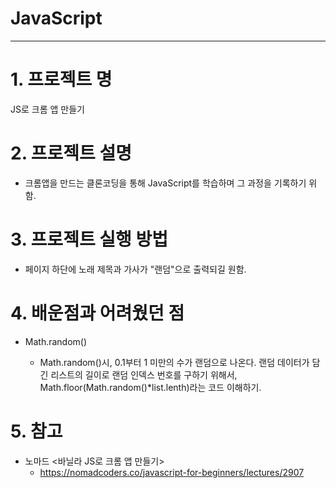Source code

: # JavaScript
---
# 1. 프로젝트 명
JS로 크롬 앱 만들기

# 2. 프로젝트 설명
- 크롬앱을 만드는 클론코딩을 통해 JavaScript를 학습하며 그 과정을 기록하기 위함.

# 3. 프로젝트 실행 방법
- 페이지 하단에 노래 제목과 가사가 "랜덤"으로 출력되길 원함.

# 4. 배운점과 어려웠던 점
- Math.random()

    - Math.random()시, 0.1부터 1 미만의 수가 랜덤으로 나온다. 랜덤 데이터가 담긴 리스트의 길이로 랜덤 인덱스 번호를 구하기 위해서, Math.floor(Math.random()*list.lenth)라는 코드 이해하기.

# 5. 참고
- 노마드 <바닐라 JS로 크롬 앱 만들기>
    - https://nomadcoders.co/javascript-for-beginners/lectures/2907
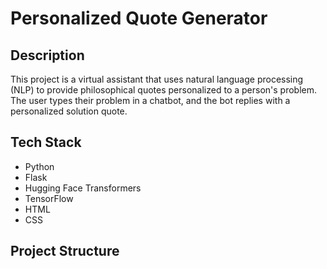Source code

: # Personalized Quote Generator

## Description

This project is a virtual assistant that uses natural language processing (NLP) to provide philosophical quotes personalized to a person's problem. The user types their problem in a chatbot, and the bot replies with a personalized solution quote.

## Tech Stack

- Python
- Flask
- Hugging Face Transformers
- TensorFlow
- HTML
- CSS

## Project Structure

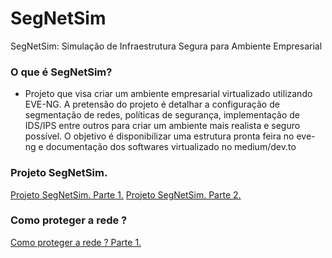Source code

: # SegNetSim
SegNetSim: Simulação de Infraestrutura Segura para Ambiente Empresarial
### O que é SegNetSim? 
- Projeto que visa criar um ambiente empresarial virtualizado utilizando EVE-NG. A pretensão do projeto é detalhar a configuração de segmentação de redes, políticas de segurança, implementação de IDS/IPS entre outros para criar um ambiente mais realista e seguro possível. O objetivo é disponibilizar uma estrutura pronta feira no eve-ng e documentação dos softwares virtualizado no medium/dev.to
  
### Projeto SegNetSim.
[Projeto SegNetSim. Parte 1.](https://medium.com/@robertocoliver/projeto-segnetsim-parte-2-6eacba7f8886)
[Projeto SegNetSim. Parte 2.](https://medium.com/@robertocoliver/projeto-segnetsim-parte-2-2882670a1634)


### Como proteger a rede ? 
[Como proteger a rede ? Parte 1.](https://medium.com/@robertocoliver/como-proteger-a-rede-parte-1-c597fcb92db2)
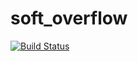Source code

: # soft_overflow
[![Build Status](https://travis-ci.com/chrismeeky/soft_overflow.svg?branch=develop)](https://travis-ci.com/chrismeeky/soft_overflow)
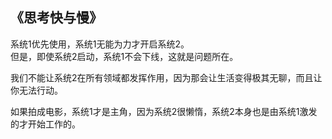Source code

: ## 《思考快与慢》

系统1优先使用，系统1无能为力才开启系统2。  
但是，即使系统2启动，系统1不会下线，这就是问题所在。  

我们不能让系统2在所有领域都发挥作用，因为那会让生活变得极其无聊，而且让你无法行动。  

如果拍成电影，系统1才是主角，因为系统2很懒惰，系统2本身也是由系统1激发的才开始工作的。
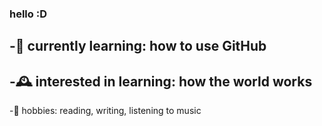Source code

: ### hello :D

-🧺 currently learning: how to use GitHub
-
-🕰 interested in learning: how the world works
-
-🧸 hobbies: reading, writing, listening to music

WORK INSTRUCTIONS:
Write out the line that contains "- https://nomadcoders.co/javascript-for-beginners/lectures/2907" and every line after it to the end of the data, exactly as they stand. Omit the pictures.

PROBLEM SOLUTION:
    - https://nomadcoders.co/javascript-for-beginners/lectures/2907
Source code

: # Personalized Quote Generator

## Description

This project is a virtual assistant that uses natural language processing (NLP) to provide philosophical quotes personalized to a person's problem. The user types their problem in a chatbot, and the bot replies with a personalized solution quote.

## Tech Stack

- Python
- Flask
- Hugging Face Transformers
- TensorFlow
- HTML
- CSS

## Project Structure

Source code

: # SegNetSim
SegNetSim: Simulação de Infraestrutura Segura para Ambiente Empresarial
### O que é SegNetSim? 
- Projeto que visa criar um ambiente empresarial virtualizado utilizando EVE-NG. A pretensão do projeto é detalhar a configuração de segmentação de redes, políticas de segurança, implementação de IDS/IPS entre outros para criar um ambiente mais realista e seguro possível. O objetivo é disponibilizar uma estrutura pronta feira no eve-ng e documentação dos softwares virtualizado no medium/dev.to
  
### Projeto SegNetSim.
[Projeto SegNetSim. Parte 1.](https://medium.com/@robertocoliver/projeto-segnetsim-parte-2-6eacba7f8886)
[Projeto SegNetSim. Parte 2.](https://medium.com/@robertocoliver/projeto-segnetsim-parte-2-2882670a1634)


### Como proteger a rede ? 
[Como proteger a rede ? Parte 1.](https://medium.com/@robertocoliver/como-proteger-a-rede-parte-1-c597fcb92db2)
Source code

: # soft_overflow
[![Build Status](https://travis-ci.com/chrismeeky/soft_overflow.svg?branch=develop)](https://travis-ci.com/chrismeeky/soft_overflow)
Source code

: ## 《思考快与慢》

系统1优先使用，系统1无能为力才开启系统2。  
但是，即使系统2启动，系统1不会下线，这就是问题所在。  

我们不能让系统2在所有领域都发挥作用，因为那会让生活变得极其无聊，而且让你无法行动。  

如果拍成电影，系统1才是主角，因为系统2很懒惰，系统2本身也是由系统1激发的才开始工作的。
Source code

: ### hello :D

-🧺 currently learning: how to use GitHub
-
-🕰 interested in learning: how the world works
-
-🧸 hobbies: reading, writing, listening to music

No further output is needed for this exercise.